<<<<
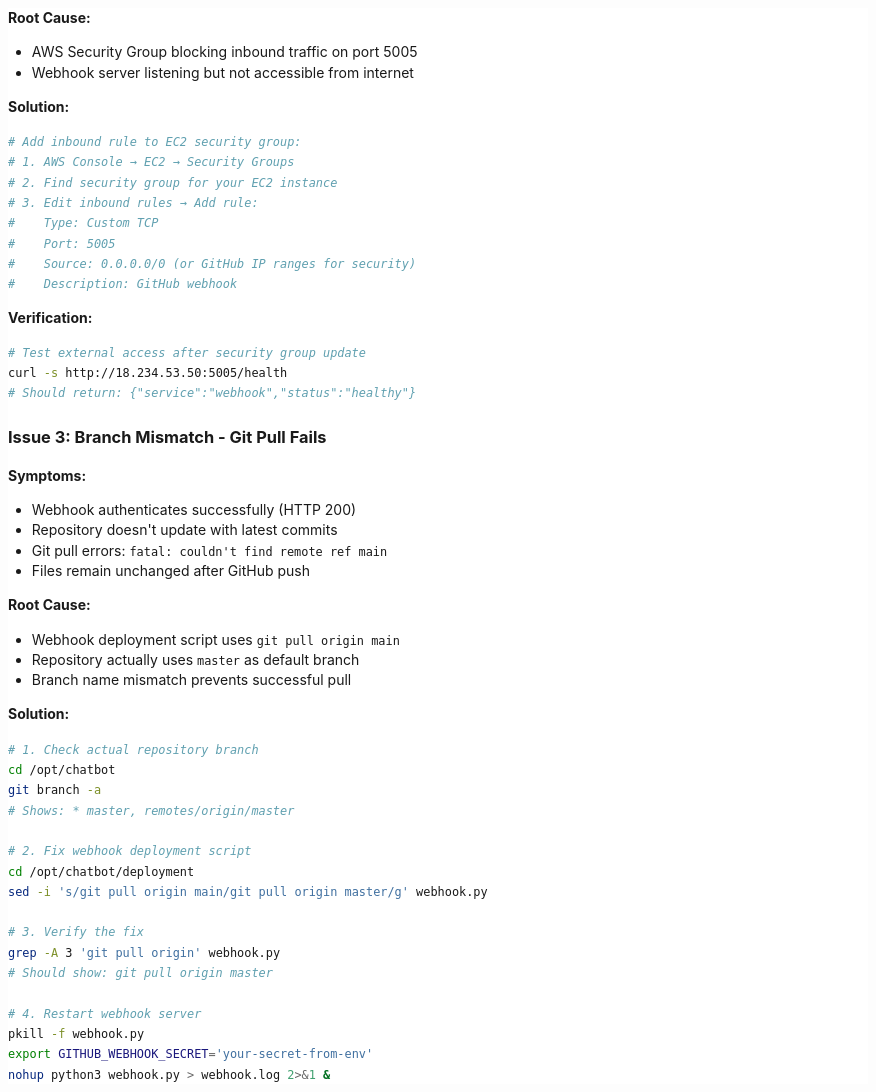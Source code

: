 **Root Cause:**
- AWS Security Group blocking inbound traffic on port 5005
- Webhook server listening but not accessible from internet

**Solution:**
```bash
# Add inbound rule to EC2 security group:
# 1. AWS Console → EC2 → Security Groups
# 2. Find security group for your EC2 instance
# 3. Edit inbound rules → Add rule:
#    Type: Custom TCP
#    Port: 5005
#    Source: 0.0.0.0/0 (or GitHub IP ranges for security)
#    Description: GitHub webhook
```

**Verification:**
```bash
# Test external access after security group update
curl -s http://18.234.53.50:5005/health
# Should return: {"service":"webhook","status":"healthy"}
```

### Issue 3: Branch Mismatch - Git Pull Fails
**Symptoms:**
- Webhook authenticates successfully (HTTP 200)
- Repository doesn't update with latest commits
- Git pull errors: `fatal: couldn't find remote ref main`
- Files remain unchanged after GitHub push

**Root Cause:**
- Webhook deployment script uses `git pull origin main`
- Repository actually uses `master` as default branch
- Branch name mismatch prevents successful pull

**Solution:**
```bash
# 1. Check actual repository branch
cd /opt/chatbot
git branch -a
# Shows: * master, remotes/origin/master

# 2. Fix webhook deployment script
cd /opt/chatbot/deployment
sed -i 's/git pull origin main/git pull origin master/g' webhook.py

# 3. Verify the fix
grep -A 3 'git pull origin' webhook.py
# Should show: git pull origin master

# 4. Restart webhook server
pkill -f webhook.py
export GITHUB_WEBHOOK_SECRET='your-secret-from-env'
nohup python3 webhook.py > webhook.log 2>&1 &
```

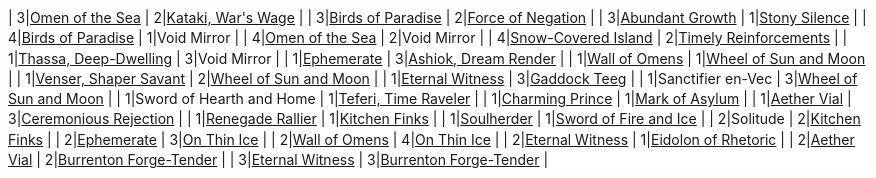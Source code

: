 |                    3|[Omen of the Sea](http://gatherer.wizards.com/Pages/Card/Details.aspx?multiverseid=476309)             |                    2|[Kataki, War's Wage](http://gatherer.wizards.com/Pages/Card/Details.aspx?multiverseid=382190)         |
|                    3|[Birds of Paradise](http://gatherer.wizards.com/Pages/Card/Details.aspx?multiverseid=129906)           |                    2|[Force of Negation](http://gatherer.wizards.com/Pages/Card/Details.aspx?multiverseid=464001)          |
|                    3|[Abundant Growth](http://gatherer.wizards.com/Pages/Card/Details.aspx?multiverseid=240017)             |                    1|[Stony Silence](http://gatherer.wizards.com/Pages/Card/Details.aspx?multiverseid=247425)              |
|                    4|[Birds of Paradise](http://gatherer.wizards.com/Pages/Card/Details.aspx?multiverseid=129906)           |                    1|Void Mirror                                                                                           |
|                    4|[Omen of the Sea](http://gatherer.wizards.com/Pages/Card/Details.aspx?multiverseid=476309)             |                    2|Void Mirror                                                                                           |
|                    4|[Snow-Covered Island](http://gatherer.wizards.com/Pages/Card/Details.aspx?multiverseid=121130)         |                    2|[Timely Reinforcements](http://gatherer.wizards.com/Pages/Card/Details.aspx?multiverseid=220074)      |
|                    1|[Thassa, Deep-Dwelling](http://gatherer.wizards.com/Pages/Card/Details.aspx?multiverseid=476322)       |                    3|Void Mirror                                                                                           |
|                    1|[Ephemerate](http://gatherer.wizards.com/Pages/Card/Details.aspx?multiverseid=463956)                  |                    3|[Ashiok, Dream Render](http://gatherer.wizards.com/Pages/Card/Details.aspx?multiverseid=461155)       |
|                    1|[Wall of Omens](http://gatherer.wizards.com/Pages/Card/Details.aspx?multiverseid=247400)               |                    1|[Wheel of Sun and Moon](http://gatherer.wizards.com/Pages/Card/Details.aspx?multiverseid=146740)      |
|                    1|[Venser, Shaper Savant](http://gatherer.wizards.com/Pages/Card/Details.aspx?multiverseid=136209)       |                    2|[Wheel of Sun and Moon](http://gatherer.wizards.com/Pages/Card/Details.aspx?multiverseid=146740)      |
|                    1|[Eternal Witness](http://gatherer.wizards.com/Pages/Card/Details.aspx?multiverseid=51628)              |                    3|[Gaddock Teeg](http://gatherer.wizards.com/Pages/Card/Details.aspx?multiverseid=140188)               |
|                    1|Sanctifier en-Vec                                                                                      |                    3|[Wheel of Sun and Moon](http://gatherer.wizards.com/Pages/Card/Details.aspx?multiverseid=146740)      |
|                    1|Sword of Hearth and Home                                                                               |                    1|[Teferi, Time Raveler](http://gatherer.wizards.com/Pages/Card/Details.aspx?multiverseid=461148)       |
|                    1|[Charming Prince](http://gatherer.wizards.com/Pages/Card/Details.aspx?multiverseid=472970)             |                    1|[Mark of Asylum](http://gatherer.wizards.com/Pages/Card/Details.aspx?multiverseid=186615)             |
|                    1|[Aether Vial](http://gatherer.wizards.com/Pages/Card/Details.aspx?multiverseid=48146)                  |                    3|[Ceremonious Rejection](http://gatherer.wizards.com/Pages/Card/Details.aspx?multiverseid=417613)      |
|                    1|[Renegade Rallier](http://gatherer.wizards.com/Pages/Card/Details.aspx?multiverseid=423800)            |                    1|[Kitchen Finks](http://gatherer.wizards.com/Pages/Card/Details.aspx?multiverseid=370458)              |
|                    1|[Soulherder](http://gatherer.wizards.com/Pages/Card/Details.aspx?multiverseid=464163)                  |                    1|[Sword of Fire and Ice](http://gatherer.wizards.com/Pages/Card/Details.aspx?multiverseid=46429)       |
|                    2|Solitude                                                                                               |                    2|[Kitchen Finks](http://gatherer.wizards.com/Pages/Card/Details.aspx?multiverseid=370458)              |
|                    2|[Ephemerate](http://gatherer.wizards.com/Pages/Card/Details.aspx?multiverseid=463956)                  |                    3|[On Thin Ice](http://gatherer.wizards.com/Pages/Card/Details.aspx?multiverseid=463969)                |
|                    2|[Wall of Omens](http://gatherer.wizards.com/Pages/Card/Details.aspx?multiverseid=247400)               |                    4|[On Thin Ice](http://gatherer.wizards.com/Pages/Card/Details.aspx?multiverseid=463969)                |
|                    2|[Eternal Witness](http://gatherer.wizards.com/Pages/Card/Details.aspx?multiverseid=51628)              |                    1|[Eidolon of Rhetoric](http://gatherer.wizards.com/Pages/Card/Details.aspx?multiverseid=380409)        |
|                    2|[Aether Vial](http://gatherer.wizards.com/Pages/Card/Details.aspx?multiverseid=48146)                  |                    2|[Burrenton Forge-Tender](http://gatherer.wizards.com/Pages/Card/Details.aspx?multiverseid=438580)     |
|                    3|[Eternal Witness](http://gatherer.wizards.com/Pages/Card/Details.aspx?multiverseid=51628)              |                    3|[Burrenton Forge-Tender](http://gatherer.wizards.com/Pages/Card/Details.aspx?multiverseid=438580)     |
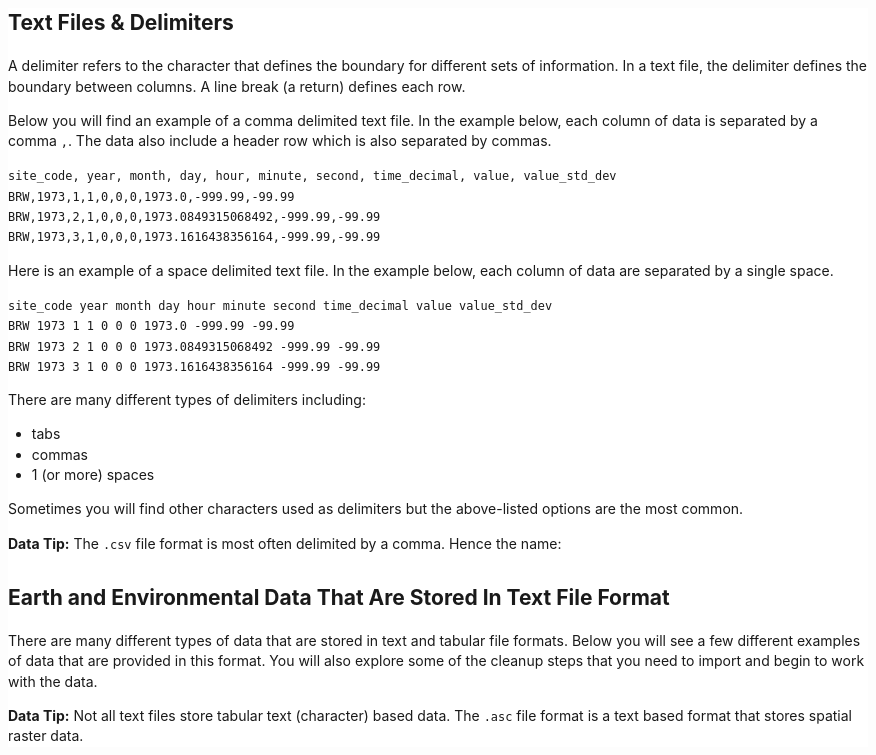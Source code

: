 ## Text Files & Delimiters

A delimiter refers to the character that defines the boundary for different sets of information. 
In a text file, the delimiter defines the boundary between columns. A line break (a return) defines 
each row. 

Below you will find an example of a comma delimited text file. In the example below, each column of data 
is separated by a comma `,`. The data also include a header row which is also separated by commas.

```
site_code, year, month, day, hour, minute, second, time_decimal, value, value_std_dev  
BRW,1973,1,1,0,0,0,1973.0,-999.99,-99.99
BRW,1973,2,1,0,0,0,1973.0849315068492,-999.99,-99.99 
BRW,1973,3,1,0,0,0,1973.1616438356164,-999.99,-99.99 
```

Here is an example of a space delimited text file. In the example below, each column of data 
are separated by a single space. 

```
site_code year month day hour minute second time_decimal value value_std_dev  
BRW 1973 1 1 0 0 0 1973.0 -999.99 -99.99
BRW 1973 2 1 0 0 0 1973.0849315068492 -999.99 -99.99 
BRW 1973 3 1 0 0 0 1973.1616438356164 -999.99 -99.99 
```

There are many different types of delimiters including:

* tabs
* commas
* 1 (or more) spaces

Sometimes you will find other characters used as delimiters but the above-listed options are the most common. 

<div class='notice--success alert alert-info' markdown="1">

<i class="fa fa-star"></i> **Data Tip:** The `.csv` file format is most often delimited by a comma. Hence the name: 
</div>



## Earth and Environmental Data That Are Stored In Text File Format

There are many different types of data that are stored in text and tabular file formats.
Below you will see a few different examples of data that are provided in this format. You
will also explore some of the cleanup steps that you need to import and begin to work with 
the data. 


<div class="notice--success alert alert-info" markdown="1">

<i class="fa fa-star"></i> **Data Tip:** Not all text files store tabular text (character) based data. The `.asc` file format is a text based format that stores spatial raster data.  
</div>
>>>>
Wherever the word "also" shows up in the material, copy the line it is on.

is separated by a comma `,`. The data also include a header row which is also separated by commas.
will also explore some of the cleanup steps that you need to import and begin to work with 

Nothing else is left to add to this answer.